--- Exercise objective ---
Please read the records below and return each line holding the string "label".

--- The records ---
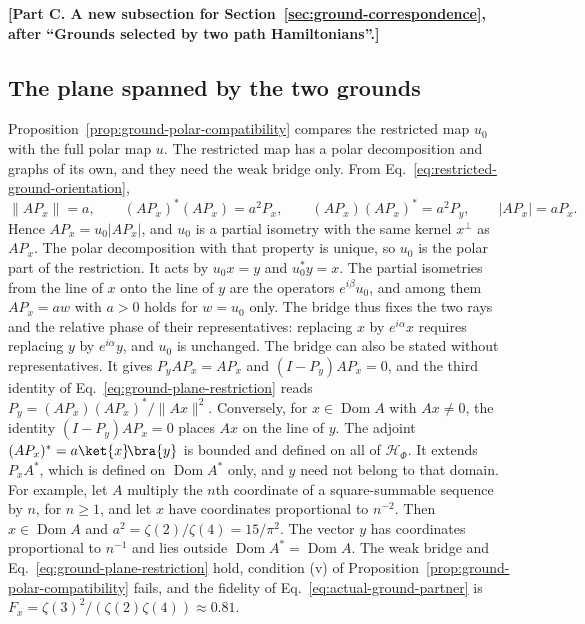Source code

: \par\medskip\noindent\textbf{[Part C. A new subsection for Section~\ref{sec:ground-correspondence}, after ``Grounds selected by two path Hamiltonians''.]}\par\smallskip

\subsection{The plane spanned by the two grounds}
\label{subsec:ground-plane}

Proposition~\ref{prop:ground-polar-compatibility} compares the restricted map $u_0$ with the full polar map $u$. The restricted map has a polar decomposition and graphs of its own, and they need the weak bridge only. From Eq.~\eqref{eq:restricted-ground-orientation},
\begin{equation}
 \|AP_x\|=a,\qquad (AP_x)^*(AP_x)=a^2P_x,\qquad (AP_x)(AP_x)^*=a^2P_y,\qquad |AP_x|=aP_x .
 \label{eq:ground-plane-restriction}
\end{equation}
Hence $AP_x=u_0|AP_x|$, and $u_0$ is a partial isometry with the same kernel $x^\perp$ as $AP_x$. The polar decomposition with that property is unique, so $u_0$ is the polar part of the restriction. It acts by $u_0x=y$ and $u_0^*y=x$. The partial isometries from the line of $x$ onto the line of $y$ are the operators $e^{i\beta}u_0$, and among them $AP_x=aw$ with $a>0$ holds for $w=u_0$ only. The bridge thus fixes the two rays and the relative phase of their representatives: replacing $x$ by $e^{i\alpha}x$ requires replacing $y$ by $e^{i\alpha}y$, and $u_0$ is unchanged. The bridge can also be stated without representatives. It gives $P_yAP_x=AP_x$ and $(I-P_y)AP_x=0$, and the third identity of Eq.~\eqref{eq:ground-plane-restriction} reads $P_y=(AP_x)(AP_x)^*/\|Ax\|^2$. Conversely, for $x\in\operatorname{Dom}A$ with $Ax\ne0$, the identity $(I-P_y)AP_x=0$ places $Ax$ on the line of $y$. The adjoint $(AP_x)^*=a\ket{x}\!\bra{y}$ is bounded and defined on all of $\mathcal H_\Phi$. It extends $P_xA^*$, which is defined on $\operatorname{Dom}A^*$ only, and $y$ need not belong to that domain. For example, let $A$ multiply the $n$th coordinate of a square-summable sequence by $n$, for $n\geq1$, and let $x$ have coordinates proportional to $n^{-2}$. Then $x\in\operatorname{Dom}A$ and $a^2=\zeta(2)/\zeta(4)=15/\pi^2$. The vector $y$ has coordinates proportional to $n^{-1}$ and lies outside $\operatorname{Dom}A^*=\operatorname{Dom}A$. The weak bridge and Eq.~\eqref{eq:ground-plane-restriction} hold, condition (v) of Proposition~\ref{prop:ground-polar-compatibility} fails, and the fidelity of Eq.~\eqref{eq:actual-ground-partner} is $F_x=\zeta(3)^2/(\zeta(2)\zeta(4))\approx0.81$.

--- Reply to the exercise ---
\label{subsec:ground-plane}
 \label{eq:ground-plane-restriction}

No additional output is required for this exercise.